In Gaussian continuous reward environments, Wang et al [1] omitted OpAL* as a comparison, suggesting that it was not defined in this case. But while Jaskir & Frank (2023) [3] focused on binomial settings, it is simple to apply OpAL to the Gaussian setting considered in [1], where outcome distributions overlap for the best and worst options. Here, OpAL actors can still learn from continuous RPEs to prefer those actions that consistently yield the best outcomes on average. Indeed, we found that OpAL* performance exceeded that of the other models for the contingencies considered by [1] (Fig 2 left). To explore whether this conclusion held for other Gaussian distributions with varying means, we simulated performance for both models (using the same parameters that had been optimized for the above setting). Excellent OpAL* performance was still observed for higher and lower mean reward values (Fig 2) [Note though that a condition for good performance is that critic values should be initialized within the range of the reward statistics for these options (e.g., V(0) = 0.75 for mu = 0.8 vs 0.7), allowing G/N weights to favor actions that produce consistently RPEs that are largely consistent in sign over the course of learning. For fair comparison, this initialization was also provided to Wang et al’s neural model initial Q values, which also helped its performance. Moreover, a nearly equivalent implementation would be to allow the agent to sample a few actions and initialize allow the critic to the mean outcome; alternatively, the agent could simply be forced to select each option once before using its policy (like UCB).].

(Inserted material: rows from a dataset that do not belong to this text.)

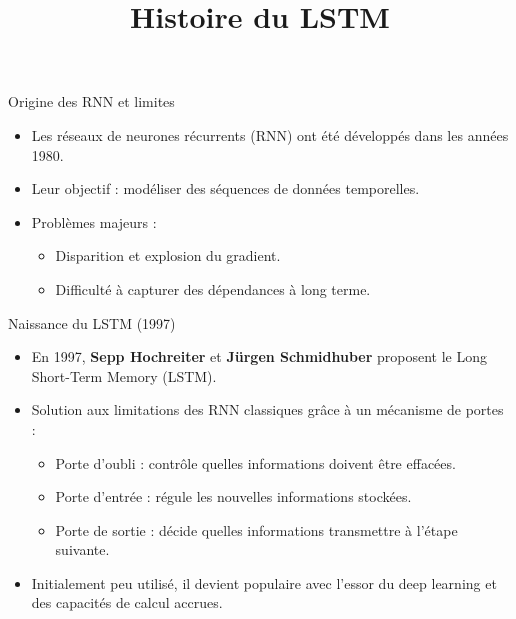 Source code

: \documentclass{beamer}
\title{Histoire du LSTM}
\author{}
\date{}
\begin{document}
\begin{frame}
    \titlepage
\end{frame}

\begin{frame}{Origine des RNN et limites}
    \begin{itemize}
        \item Les réseaux de neurones récurrents (RNN) ont été développés dans les années 1980.
        \item Leur objectif : modéliser des séquences de données temporelles.
        \item Problèmes majeurs :
        \begin{itemize}
            \item Disparition et explosion du gradient.
            \item Difficulté à capturer des dépendances à long terme.
        \end{itemize}
    \end{itemize}
\end{frame}

\begin{frame}{Naissance du LSTM (1997)}
    \begin{itemize}
        \item En 1997, \textbf{Sepp Hochreiter} et \textbf{Jürgen Schmidhuber} proposent le Long Short-Term Memory (LSTM).
        \item Solution aux limitations des RNN classiques grâce à un mécanisme de portes :
        \begin{itemize}
            \item Porte d’oubli : contrôle quelles informations doivent être effacées.
            \item Porte d’entrée : régule les nouvelles informations stockées.
            \item Porte de sortie : décide quelles informations transmettre à l’étape suivante.
        \end{itemize}
        \item Initialement peu utilisé, il devient populaire avec l’essor du deep learning et des capacités de calcul accrues.
    \end{itemize}
\end{frame}
\end{document}
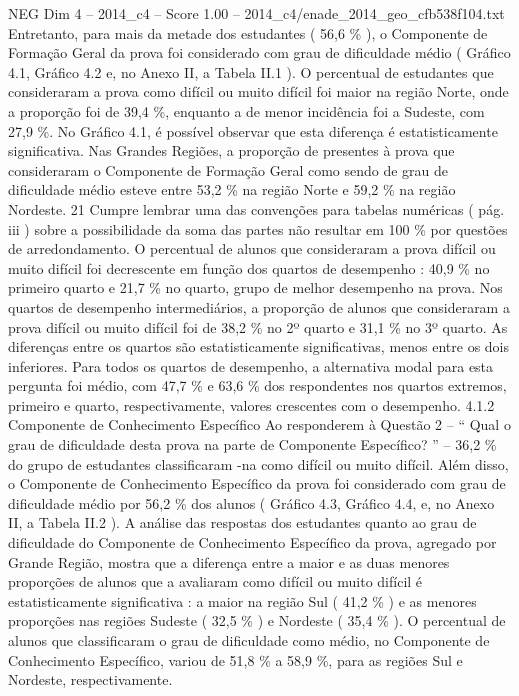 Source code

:\begin{textsample}{NEG Dim 4 – 2014\_c4 – Score 1.00 – 2014\_c4/enade\_2014\_geo\_cfb538f104.txt}
Entretanto, para mais da metade dos estudantes ( 56,6 \% ), o Componente de Formação Geral da prova foi considerado com grau de dificuldade médio ( Gráfico 4.1, Gráfico 4.2 e, no Anexo II, a Tabela II.1 ).
O percentual de estudantes que consideraram a prova como difícil ou muito difícil foi maior na região Norte, onde a proporção foi de 39,4 \%, enquanto a de menor incidência foi a Sudeste, com 27,9 \%.
No Gráfico 4.1, é possível observar que esta diferença é estatisticamente significativa.
Nas Grandes Regiões, a proporção de presentes à prova que consideraram o Componente de Formação Geral como sendo de grau de dificuldade médio esteve entre 53,2 \% na região Norte e 59,2 \% na região Nordeste. 21 Cumpre lembrar uma das convenções para tabelas numéricas ( pág. iii ) sobre a possibilidade da soma das partes não resultar em 100 \% por questões de arredondamento.
O percentual de alunos que consideraram a prova difícil ou muito difícil foi decrescente em função dos quartos de desempenho : 40,9 \% no primeiro quarto e 21,7 \% no quarto, grupo de melhor desempenho na prova.
Nos quartos de desempenho intermediários, a proporção de alunos que consideraram a prova difícil ou muito difícil foi de 38,2 \% no 2º quarto e 31,1 \% no 3º quarto.
As diferenças entre os quartos são estatisticamente significativas, menos entre os dois inferiores.
Para todos os quartos de desempenho, a alternativa modal para esta pergunta foi médio, com 47,7 \% e 63,6 \% dos respondentes nos quartos extremos, primeiro e quarto, respectivamente, valores crescentes com o desempenho. 4.1.2 Componente de Conhecimento Específico Ao responderem à Questão 2 – “ Qual o grau de dificuldade desta prova na parte de Componente Específico? ” – 36,2 \% do grupo de estudantes classificaram -na como difícil ou muito difícil.
Além disso, o Componente de Conhecimento Específico da prova foi considerado com grau de dificuldade médio por 56,2 \% dos alunos ( Gráfico 4.3, Gráfico 4.4, e, no Anexo II, a Tabela II.2 ).
A análise das respostas dos estudantes quanto ao grau de dificuldade do Componente de Conhecimento Específico da prova, agregado por Grande Região, mostra que a diferença entre a maior e as duas menores proporções de alunos que a avaliaram como difícil ou muito difícil é estatisticamente significativa : a maior na região Sul ( 41,2 \% ) e as menores proporções nas regiões Sudeste ( 32,5 \% ) e Nordeste ( 35,4 \% ).
O percentual de alunos que classificaram o grau de dificuldade como médio, no Componente de Conhecimento Específico, variou de 51,8 \% a 58,9 \%, para as regiões Sul e Nordeste, respectivamente.

\end{textsample}
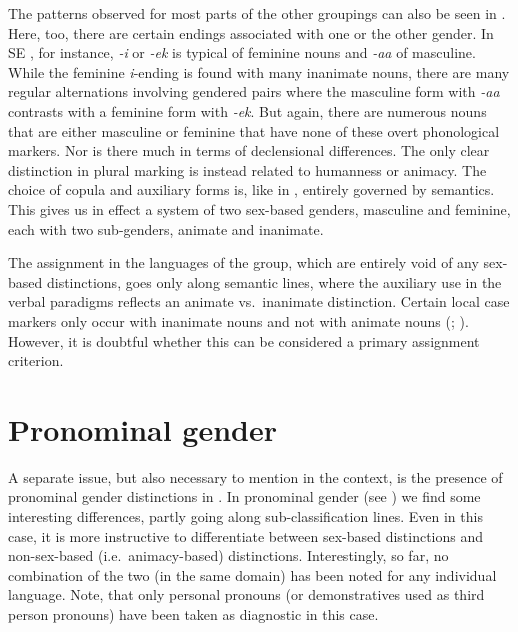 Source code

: \documentclass[output=collectionpaper]{langsci/langscibook}
\begin{document}
The patterns observed for most parts of the other groupings can also be seen in . Here, too, there are certain endings associated with one or the other gender. In SE , for instance, \textit{{}-i} or \textit{\nobreakdash-ek} is typical of feminine nouns and \textit{\nobreakdash-aa} of masculine. While the feminine \textit{i}{}-ending is found with many inanimate nouns, there are many regular alternations involving gendered pairs where the masculine form with \textit{\nobreakdash-aa} contrasts with a feminine form with \textit{\nobreakdash-ek}. But again, there are numerous nouns that are either masculine or feminine that have none of these overt phonological markers. Nor is there much in terms of declensional differences. The only clear distinction in plural marking is instead related to humanness or animacy. The choice of copula and auxiliary forms is, like in , entirely governed by semantics. This gives us in effect a system of two sex-based genders, masculine and feminine, each with two sub-genders, animate and inanimate.

\largerpage[-1]
The assignment in the languages of the  group, which are entirely void of any sex-based distinctions, goes only along semantic lines, where the auxiliary use in the verbal paradigms reflects an animate vs.\ inanimate distinction. Certain local case markers only occur with inanimate nouns and not with animate nouns (\citealt[53]{HeegardPetersen2006}; \citealt[844]{Bashir2003}). However, it is doubtful whether this can be considered a primary assignment criterion.

\section{Pronominal gender}
\label{sec:Lilje:7}

A separate issue, but also necessary to mention in the context, is the presence of pronominal gender distinctions in . In pronominal gender (see ) we find some interesting differences, partly going along sub-classification lines. Even in this case, it is more instructive to differentiate between sex-based distinctions and non-sex-based (i.e.\ animacy-based) distinctions. Interestingly, so far, no combination of the two (in the same domain) has been noted for any individual language. Note, that only personal pronouns (or demonstratives used as third person pronouns) have been taken as diagnostic in this case.
\end{document}
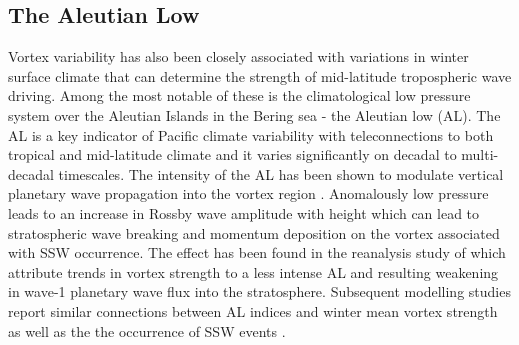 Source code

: \subsection{The Aleutian Low}
Vortex variability has also been closely associated with variations in winter surface climate that can determine the strength of mid-latitude tropospheric wave driving. Among the most notable of these is the climatological low pressure system over the Aleutian Islands in the Bering sea - the Aleutian low (AL). The AL is a key indicator of Pacific climate variability with teleconnections to both tropical and mid-latitude climate \citep{Nitta1989, Trenberth1994, Zhang1997} and it varies significantly on decadal to multi-decadal timescales. The intensity of the AL has been shown to modulate vertical planetary wave propagation into the vortex region \citep{Woo2015, Garfinkel2010, Manzini2006}. Anomalously low pressure leads to an increase in Rossby wave amplitude with height \citep{Plumb2003} which can lead to stratospheric wave breaking and momentum deposition on the vortex associated with SSW occurrence. The effect has been found in the reanalysis study of \cite{Hu2018} which attribute trends in vortex strength to a less intense AL and resulting weakening in wave-1 planetary wave flux into the stratosphere. Subsequent modelling studies report similar connections between AL indices and winter mean vortex strength as well as the the occurrence of SSW events \citep{krenWintertime2016}. 


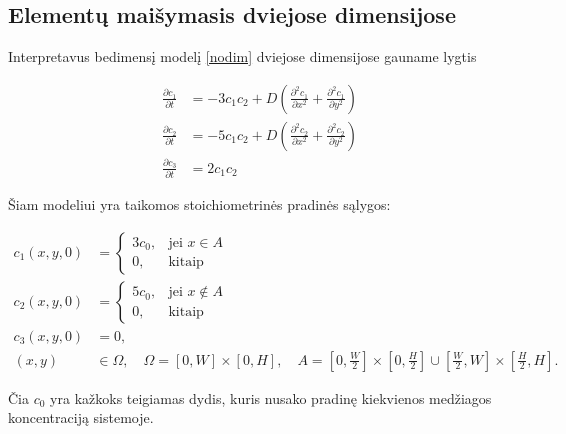 \documentclass{VUMIFInfKursinis}
\begin{document}
\subsection{Elementų maišymasis dviejose dimensijose}

Interpretavus bedimensį modelį \eqref{nodim} dviejose dimensijose gauname lygtis

\begin{subequations} \label{rect}
    \begin{align}
    \frac{\partial c_1}{\partial t}&=-3c_1c_2+D\left(\frac{\partial^2c_1}{\partial x^2}+\frac{\partial^2c_1}{\partial y^2}\right)\\
    \frac{\partial c_2}{\partial t}&=-5c_1c_2+D\left(\frac{\partial^2c_2}{\partial x^2}+\frac{\partial^2c_2}{\partial y^2}\right)\\
    \frac{\partial c_3}{\partial t}&=2c_1c_2
    \end{align}
\end{subequations}

\newpage
Šiam modeliui yra taikomos stoichiometrinės pradinės sąlygos:


\begin{equation} \label{intial-cond}
  \begin{aligned}
  c_1(x, y, 0) &= \begin{cases} 3c_0, & \text{jei } x \in A \\ 0, & \text{kitaip} \end{cases}\\
  c_2(x, y, 0) &= \begin{cases} 5c_0, & \text{jei } x \notin A \\ 0, & \text{kitaip} \end{cases}\\
  c_3(x, y, 0) &= 0,\\ 
  (x, y) &\in \Omega, \quad\Omega=[0,W]\times[0,H],\quad A=\left[0,\tfrac{W}{2}\right]\times\left[0,\tfrac{H}{2}\right] \cup \left[\tfrac{W}{2},W\right]\times\left[\tfrac{H}{2},H\right].
\end{aligned}
\end{equation}

Čia $c_0$ yra kažkoks teigiamas dydis, kuris nusako pradinę kiekvienos medžiagos koncentraciją sistemoje.
\end{document}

How does OpAL* succeed in these Gaussian settings despite substantial overlap in distribution between options? As described by Jaskir & Frank (2023) [3], its opponent actors show enhanced sensitivity to the consistency (in sign) of the history of positive and negative RPEs, respectively, for each action. For Gaussian outcomes, the G actors emphasize differences in the upper tails of the outcome distributions, while N actors emphasize differences in the lower tails (again due to efficient coding). In combination, these actors can expediently optimize performance. We confirmed that OpAL* performance was facilitated by its opponent actors; indeed, using only the G actor for example largely eliminated the OpAL* advantage.
Notably, in these Gaussian cases we found that OpAL performance was also excellent when removing the meta-critic and thus disabling dynamic DA modulation (i.e., k = 0). Nevertheless, we anticipate that performance could be further optimized with a more sophisticated meta-critic for distributional settings. Here we simply emphasize that the nonlinear actor weights in OpAL can enhance discrimination between Gaussian outcomes with overlapping distributions. [In the simulations reported above we did use the OpAL* metacritic with k = 20, for consistency with [3]. This meta-critic used a Beta distribution to track reward probability. So as to not introduce new changes for this commentary, above we used that same meta-critic, but where the Beta distribution tracked probability of positive RPEs instead of raw rewards (these are equivalent in the binomial case since each reward is a positive RPE; hence the metacritic remained unchanged from [3]). But there is no advantage of DA modulation in this setting, and hence performance was unaffected by removing the meta-critic altogether. We anticipate that this scheme may still be useful in hybrid settings with probabilistic rewards and variable magnitudes, which is only a slight modification from the adaptive risk-tasking simulations in [3]].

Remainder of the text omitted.